AS OF yesterday, doctors, nurses and NHS staff are required to demand documentation from patients to prove that they are eligible for free health care and if not to charge them up front fees.
NHS workers are up in arms at the measures. They say that they will not be border guards and will not carry out the checks because if patients do not receive the care they urgently need human life will be put into danger. Miriam Beeks, a GP at Lower Clapton Group Practice in east London, has put up posters telling patients they can register as ‘no fixed abode’.
‘Doctors, in general, hate the idea that they are being used as immigration officers. Doctors should feel confident about standing against this. We are backed up by both NHS and GMC (General Medical Council) confidentiality rules – our interactions with our patients are confidential,’ she said.
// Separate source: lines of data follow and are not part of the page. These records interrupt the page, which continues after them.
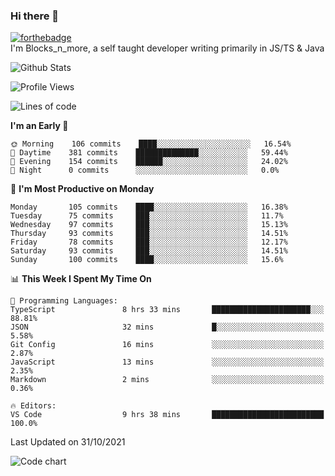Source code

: ### Hi there 👋
[![forthebadge](https://forthebadge.com/images/badges/0-percent-optimized.svg)](https://forthebadge.com)<br>
I'm Blocks_n_more, a self taught developer writing primarily in JS/TS & Java

![Github Stats](https://github-readme-stats.vercel.app/api?username=blocksnmore&show_icons=true&theme=dark)
<!--START_SECTION:waka-->
![Profile Views](http://img.shields.io/badge/Profile%20Views-2-blue)

![Lines of code](https://img.shields.io/badge/From%20Hello%20World%20I%27ve%20Written-2.1%20million%20lines%20of%20code-blue)

**I'm an Early 🐤** 

```text
🌞 Morning    106 commits    ████░░░░░░░░░░░░░░░░░░░░░   16.54% 
🌆 Daytime    381 commits    ██████████████░░░░░░░░░░░   59.44% 
🌃 Evening    154 commits    ██████░░░░░░░░░░░░░░░░░░░   24.02% 
🌙 Night      0 commits      ░░░░░░░░░░░░░░░░░░░░░░░░░   0.0%

```
📅 **I'm Most Productive on Monday** 

```text
Monday       105 commits    ████░░░░░░░░░░░░░░░░░░░░░   16.38% 
Tuesday      75 commits     ███░░░░░░░░░░░░░░░░░░░░░░   11.7% 
Wednesday    97 commits     ███░░░░░░░░░░░░░░░░░░░░░░   15.13% 
Thursday     93 commits     ███░░░░░░░░░░░░░░░░░░░░░░   14.51% 
Friday       78 commits     ███░░░░░░░░░░░░░░░░░░░░░░   12.17% 
Saturday     93 commits     ███░░░░░░░░░░░░░░░░░░░░░░   14.51% 
Sunday       100 commits    ████░░░░░░░░░░░░░░░░░░░░░   15.6%

```


📊 **This Week I Spent My Time On** 

```text
💬 Programming Languages: 
TypeScript               8 hrs 33 mins       ██████████████████████░░░   88.81% 
JSON                     32 mins             █░░░░░░░░░░░░░░░░░░░░░░░░   5.58% 
Git Config               16 mins             ░░░░░░░░░░░░░░░░░░░░░░░░░   2.87% 
JavaScript               13 mins             ░░░░░░░░░░░░░░░░░░░░░░░░░   2.35% 
Markdown                 2 mins              ░░░░░░░░░░░░░░░░░░░░░░░░░   0.36%

🔥 Editors: 
VS Code                  9 hrs 38 mins       █████████████████████████   100.0%

```


 Last Updated on 31/10/2021
<!--END_SECTION:waka-->
![Code chart](https://github-readme-stats.vercel.app/api/top-langs/?username=blocksnmore&layout=compact&theme=dark)
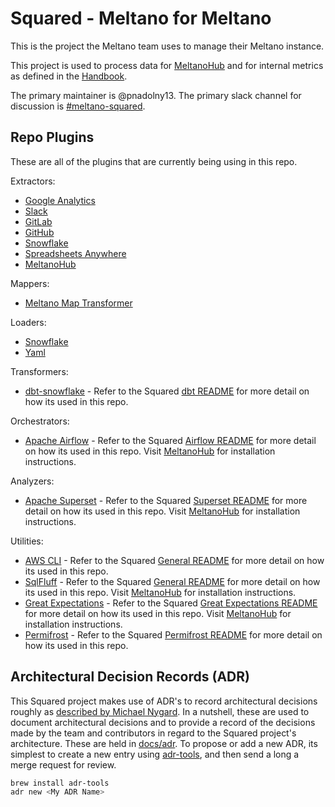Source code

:# Squared - Meltano for Meltano

This is the project the Meltano team uses to manage their Meltano instance. 

This project is used to process data for [MeltanoHub](https://hub.meltano.com/) and for internal metrics as defined in the [Handbook](https://handbook.meltano.com/data-team/). 

The primary maintainer is @pnadolny13. 
The primary slack channel for discussion is [#meltano-squared](https://meltano.slack.com/archives/C02GH7KNPAL).

## Repo Plugins

These are all of the plugins that are currently being using in this repo.

Extractors:
- [Google Analytics](https://github.com/MeltanoLabs/tap-google-analytics)
- [Slack](https://github.com/MeltanoLabs/tap-slack)
- [GitLab](https://github.com/MeltanoLabs/tap-gitlab)
- [GitHub](https://github.com/MeltanoLabs/tap-github)
- [Snowflake](https://github.com/pnadolny13/pipelinewise-tap-snowflake)
- [Spreadsheets Anywhere](https://github.com/ets/tap-spreadsheets-anywhere)
- [MeltanoHub](https://github.com/AutoIDM/tap-meltanohub)

Mappers:
- [Meltano Map Transformer](https://github.com/MeltanoLabs/meltano-map-transform)

Loaders:
- [Snowflake](https://github.com/transferwise/pipelinewise-target-snowflake)
- [Yaml](https://github.com/MeltanoLabs/target-yaml)

Transformers:
- [dbt-snowflake](https://github.com/dbt-labs/dbt-core) -  Refer to the Squared [dbt README](./data/transform/README.md) for more detail on how its used in this repo.

Orchestrators:
- [Apache Airflow](https://github.com/apache/airflow/) -  Refer to the Squared [Airflow README](./data/orchestrate/README.md) for more detail on how its used in this repo. Visit [MeltanoHub](https://hub.meltano.com/orchestrators/airflow) for installation instructions.

Analyzers:
- [Apache Superset](https://github.com/apache/superset) - Refer to the Squared [Superset README](./data/analyze/README.md) for more detail on how its used in this repo. Visit [MeltanoHub](https://hub.meltano.com/utilities/superset) for installation instructions.

Utilities:
- [AWS CLI](https://github.com/aws/aws-cli) - Refer to the Squared [General README](./data/README.md) for more detail on how its used in this repo.
- [SqlFluff](https://github.com/sqlfluff/sqlfluff) - Refer to the Squared [General README](./data//README.md) for more detail on how its used in this repo. Visit [MeltanoHub](https://hub.meltano.com/utilities/sqlfluff) for installation instructions.
- [Great Expectations](https://github.com/great-expectations/great_expectations) - Refer to the Squared [Great Expectations README](./data/utilities/great_expectations/README.md) for more detail on how its used in this repo. Visit [MeltanoHub](https://hub.meltano.com/utilities/great_expectations) for installation instructions.
- [Permifrost](https://gitlab.com/gitlab-data/permifrost) - Refer to the Squared [Permifrost README](./data/utilities/permifrost/README.md) for more detail on how its used in this repo.


## Architectural Decision Records (ADR)

This Squared project makes use of ADR's to record architectural decisions roughly as [described by Michael Nygard](http://thinkrelevance.com/blog/2011/11/15/documenting-architecture-decisions). 
In a nutshell, these are used to document architectural decisions and to provide a record of the decisions made by the team and contributors in regard to the Squared project's architecture. These are held in [docs/adr](https://gitlab.com/meltano/squared/-/tree/master/docs/adr). 
To propose or add a new ADR, its simplest to create a new entry using [adr-tools](https://github.com/npryce/adr-tools), and then send a long a merge request for review.

```bash
brew install adr-tools
adr new <My ADR Name>
```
Dr Chaand Nagpaul, Chair of the British Medical Association, insists that these checks must not be enforced. He said: ‘It is vital that patients do not face bureaucratic or financial obstacles that prevent acutely sick and vulnerable individuals from seeking necessary treatment. This would be morally unacceptable and could end up costing the NHS more money due to lack of timely treatment.’
The government has previously claimed that up to £500m could be recovered from overseas visitors’ and migrants’ use of the NHS every year. The measures apply to planned, non-urgent care – A&E, general practice and infectious disease treatment remain free to everyone.
Charity, Doctors of the World said: ‘From Monday all community health organisations in England that receive NHS funding will be legally required to check every patient’s immigration status. If the patient cannot provide ID to prove they are exempt from charges, they will have to pay in full before receiving any treatment. The fee will be 150% of the cost of their treatment.
‘Doctors of the World totally opposes these new rules, which will force health workers to turn away patients who don’t have the ID documents required or can’t afford to pay. The rules will further deter some of the most vulnerable members of our communities, such as homeless people and victims of trafficking, from getting healthcare.
‘At our clinics, we see destitute cancer sufferers, pregnant women and children who are already too afraid to see an NHS doctor because of their immigration status. These new rules will make the current climate of fear amongst our patients even worse.’